[Records from a collection]

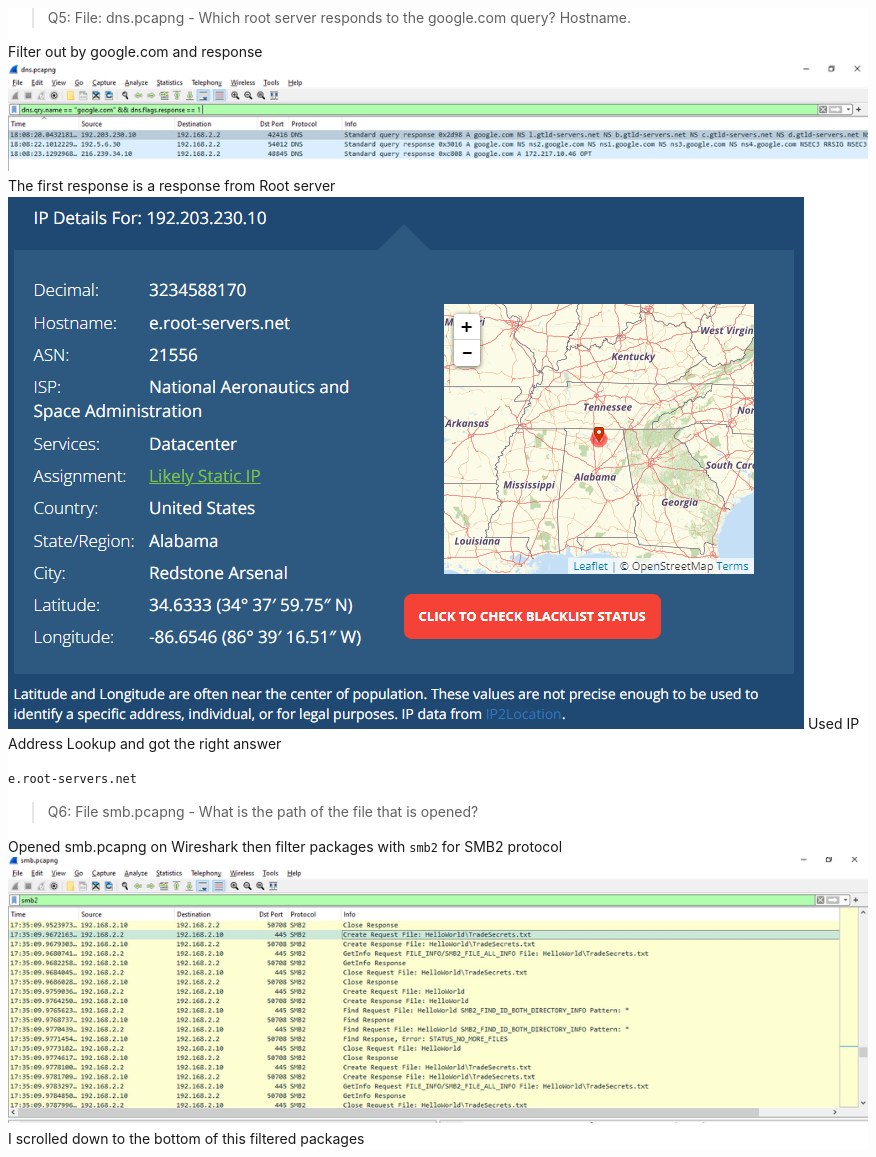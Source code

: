 > Q5: File: dns.pcapng - Which root server responds to the google.com query? Hostname.

Filter out by google.com and response
![e3442d53c821b123c073c01d18c87757.png](/_resources/e3442d53c821b123c073c01d18c87757.png)
The first response is a response from Root server
![5fdd18ae8c8cc006dd9fc7c6708bb833.png](/_resources/5fdd18ae8c8cc006dd9fc7c6708bb833.png)
Used IP Address Lookup and got the right answer
```
e.root-servers.net
```

> Q6: File smb.pcapng - What is the path of the file that is opened?

Opened smb.pcapng on Wireshark then filter packages with `smb2` for SMB2 protocol
![ef2fc0a58280185cd461eaeec9fe0afe.png](/_resources/ef2fc0a58280185cd461eaeec9fe0afe.png)
I scrolled down to the bottom of this filtered packages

**ACTION ITEM:**
State how many lines of the data above contain the word "response", and include nothing other than that number.

**EXERCISE RESULT:**
2